O membro do STF fez piada com a pecha de “comunista” atribuída a ele por adversários, como os bolsonaristas, ao usar como um exemplo a compra de uma “blusa vermelha” e a forma como as redes usam as buscas do usuário para oferecer produtos. Em tom bem-humorado, após citar a cor associada à esquerda, o magistrado disse que era “para falarem que eu sou comunista”.

Ele também fez piada com sua saída do X (antigo Twitter), na última semana. “Eu não tenho mais [rede social], como vocês devem saber. Não posso nem sair do X que já me deduram”, disse, para risos do auditório. Em outro momento, ele abordou a difusão de diferentes tipos de mensagens, falando que aquelas com ataques e xingamentos têm um alcance muito maior do que outras. Segundo o ministro, as redes “trabalham com amor ou ódio, não há espaço para meio-termo”.

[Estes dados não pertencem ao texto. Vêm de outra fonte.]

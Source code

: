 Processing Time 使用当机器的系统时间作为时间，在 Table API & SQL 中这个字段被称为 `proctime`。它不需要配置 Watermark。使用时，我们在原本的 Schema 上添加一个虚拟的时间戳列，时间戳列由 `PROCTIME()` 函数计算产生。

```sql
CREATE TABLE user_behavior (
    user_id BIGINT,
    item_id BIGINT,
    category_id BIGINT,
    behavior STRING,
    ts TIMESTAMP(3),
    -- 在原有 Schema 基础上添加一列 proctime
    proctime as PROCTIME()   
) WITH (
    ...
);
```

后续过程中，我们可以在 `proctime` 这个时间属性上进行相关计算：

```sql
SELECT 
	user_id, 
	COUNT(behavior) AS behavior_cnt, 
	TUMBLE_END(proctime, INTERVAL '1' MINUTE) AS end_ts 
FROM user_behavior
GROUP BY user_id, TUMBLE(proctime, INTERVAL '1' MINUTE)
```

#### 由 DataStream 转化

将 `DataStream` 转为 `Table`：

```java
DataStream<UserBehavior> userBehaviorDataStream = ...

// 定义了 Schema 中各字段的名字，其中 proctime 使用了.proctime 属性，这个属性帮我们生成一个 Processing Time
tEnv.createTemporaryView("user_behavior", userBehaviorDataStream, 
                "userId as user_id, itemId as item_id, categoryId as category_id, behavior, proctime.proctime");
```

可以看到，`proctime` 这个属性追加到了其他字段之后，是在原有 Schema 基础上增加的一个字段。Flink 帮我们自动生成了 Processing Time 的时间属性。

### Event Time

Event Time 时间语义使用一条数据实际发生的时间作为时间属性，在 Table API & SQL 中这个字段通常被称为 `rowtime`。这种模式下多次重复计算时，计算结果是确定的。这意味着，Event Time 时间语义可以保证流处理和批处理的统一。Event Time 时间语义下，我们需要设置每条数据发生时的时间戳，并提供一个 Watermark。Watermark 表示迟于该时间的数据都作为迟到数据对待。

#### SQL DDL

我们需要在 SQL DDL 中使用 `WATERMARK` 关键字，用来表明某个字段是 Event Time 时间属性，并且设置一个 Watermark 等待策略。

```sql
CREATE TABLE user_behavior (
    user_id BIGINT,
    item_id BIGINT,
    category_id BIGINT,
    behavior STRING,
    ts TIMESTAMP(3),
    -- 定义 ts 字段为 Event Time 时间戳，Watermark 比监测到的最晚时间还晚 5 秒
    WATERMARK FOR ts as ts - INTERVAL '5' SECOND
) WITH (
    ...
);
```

Moraes encerrou o discurso celebrando, no entanto, o que classificou como capacidade do país de resistir às ofensivas antidemocráticas. “O que o Brasil demonstrou foi a resiliência das instituições. Nós podemos criticar a nossa Constituição à vontade, mas a Constituição de 1988, com todas as chuvas e trovoadas ao longo desses quase 37 anos, aguentou dois impeachments e uma tentativa de golpe”, afirmou, pregando que as instituições sejam “um anteparo a qualquer arroubo extremista”.